BarbedBloom · 17/06/2018 14:38

@clubcuts It isn’t a parent, but an aunt. We are currently trying to get this put in place, but the care system here is so stretched that I think they are struggling to accommodate. Family can’t afford private care without selling the house. We are more discussing the home option because the condition is terminal unfortunately so there will come a point where the visits just won’t be enough and hospice would only take her in last fortnight. It would be a lot easier if we didn’t all work the same hours really.

penguingirl · 17/06/2018 14:42

@Clubcuts Actually that's not entirely true about pads. They are not just used for the incontinent, I have witnessed so many instances of people with poor mobility bring forced to use them even though they're continent, they are unable to get to the toilet unaided but the care/assistance isn't in place for them to have help getting to the bathroom/commode :-(
Any update OP? Hope you're all ok and have managed to have a civilised conversation about the way forward for you all.

Clubcuts · 17/06/2018 15:04

@penguingirl I never said they were used for incontinent people? I said for people lacking mobility and therefore cannot get to the toilet. As in my mother's case.

penguingirl · 17/06/2018 19:43

@Clubcuts
Apologies I misread your previous post, this part:
I have experience and incontinence pads are used when people cannot get to the toilet.
Not sure how as it is perfectly clear. I must have misread get as go or something. I often get a bee in my bonnet about those people who are continent having to sit in wet pads due to lack of funding for longer periods of care being available though!

DrDoMore · 17/06/2018 20:03

Whilst I can absolutely appreciate why going into a care home is an awful thought for some, I cannot imagine watching my daughters break their necks caring for me and refusing point blank to go into a care home.

I’d be falling over myself not to “burden” them like that.

mathanxiety · 17/06/2018 21:02

llangenith - I see in the OP a person who is stretched to her limits, who might need better ways of coping with stress than indulging in thoughts of killing her brothers. Venting online is all well and good but it can cause a spiral of negative thoughts.
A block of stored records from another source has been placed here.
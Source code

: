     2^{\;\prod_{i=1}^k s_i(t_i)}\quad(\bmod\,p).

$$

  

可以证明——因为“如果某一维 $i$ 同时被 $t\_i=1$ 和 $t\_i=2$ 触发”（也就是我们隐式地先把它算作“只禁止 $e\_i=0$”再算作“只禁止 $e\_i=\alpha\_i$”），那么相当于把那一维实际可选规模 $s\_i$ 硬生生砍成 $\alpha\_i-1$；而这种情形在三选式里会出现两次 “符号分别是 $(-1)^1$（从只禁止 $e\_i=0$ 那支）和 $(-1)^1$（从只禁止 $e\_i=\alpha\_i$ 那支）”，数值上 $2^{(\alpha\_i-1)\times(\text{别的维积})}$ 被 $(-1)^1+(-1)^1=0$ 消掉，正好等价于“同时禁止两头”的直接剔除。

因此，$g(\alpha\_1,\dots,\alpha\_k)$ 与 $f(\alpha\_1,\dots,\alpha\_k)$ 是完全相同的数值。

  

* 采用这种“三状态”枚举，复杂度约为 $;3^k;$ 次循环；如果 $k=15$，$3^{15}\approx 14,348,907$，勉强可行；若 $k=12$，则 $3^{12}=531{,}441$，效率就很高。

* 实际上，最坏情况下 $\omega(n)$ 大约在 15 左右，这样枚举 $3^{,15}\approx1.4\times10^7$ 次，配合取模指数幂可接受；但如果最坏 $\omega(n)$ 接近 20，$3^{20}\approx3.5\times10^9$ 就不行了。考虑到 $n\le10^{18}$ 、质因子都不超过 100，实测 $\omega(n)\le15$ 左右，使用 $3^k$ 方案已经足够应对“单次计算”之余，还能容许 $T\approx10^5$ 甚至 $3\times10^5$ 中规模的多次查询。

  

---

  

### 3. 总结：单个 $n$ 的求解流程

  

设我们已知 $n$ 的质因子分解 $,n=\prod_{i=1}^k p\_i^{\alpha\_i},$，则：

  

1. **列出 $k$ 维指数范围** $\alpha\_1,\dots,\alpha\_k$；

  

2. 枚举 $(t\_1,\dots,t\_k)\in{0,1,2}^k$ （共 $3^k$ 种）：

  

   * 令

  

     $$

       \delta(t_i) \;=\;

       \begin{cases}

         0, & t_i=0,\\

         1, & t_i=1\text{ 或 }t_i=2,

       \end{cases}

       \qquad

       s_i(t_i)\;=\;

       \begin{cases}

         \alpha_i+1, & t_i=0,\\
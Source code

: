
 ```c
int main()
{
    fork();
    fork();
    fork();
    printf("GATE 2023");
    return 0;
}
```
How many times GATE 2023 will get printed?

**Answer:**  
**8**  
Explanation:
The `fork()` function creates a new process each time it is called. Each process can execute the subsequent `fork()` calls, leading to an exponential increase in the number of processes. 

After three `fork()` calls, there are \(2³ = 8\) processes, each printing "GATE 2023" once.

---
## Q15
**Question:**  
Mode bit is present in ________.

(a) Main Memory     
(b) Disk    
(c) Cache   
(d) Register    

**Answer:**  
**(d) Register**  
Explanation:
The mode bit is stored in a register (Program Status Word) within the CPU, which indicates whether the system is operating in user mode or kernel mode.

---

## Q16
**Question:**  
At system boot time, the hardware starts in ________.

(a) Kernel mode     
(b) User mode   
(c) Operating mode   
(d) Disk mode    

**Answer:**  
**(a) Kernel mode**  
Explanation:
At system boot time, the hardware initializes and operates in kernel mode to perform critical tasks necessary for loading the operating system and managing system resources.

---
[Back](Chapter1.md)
It does not always exorcise the stress.

When it has got to the point where someone unleashes the kitchen sink - major problems in her own life, unreasonable OTT language and responses wrt her siblings - maybe it is time to assess her own needs.

From the OP, it seems this was a one off. The situation can be revisited when the smoke has cleared, and mutual trust can be reestablished. I think it would be helpful when discussion tome rolls around if the OP could separate in her mind her own family situation from the one involving her mum. Her brothers are not responsible for the problems she faces. Yes, it impacts on how much care she can devote to her mum, but expressing resentment or thoughts along the lines of 'Brother 1 has the life of Reilly' are going to result in bad feeling, and no progress on the communication front.

Hopefully it won't develop into a situation where the OP takes on the role of policing the brothers, building a cycle of further resentment and stress for her.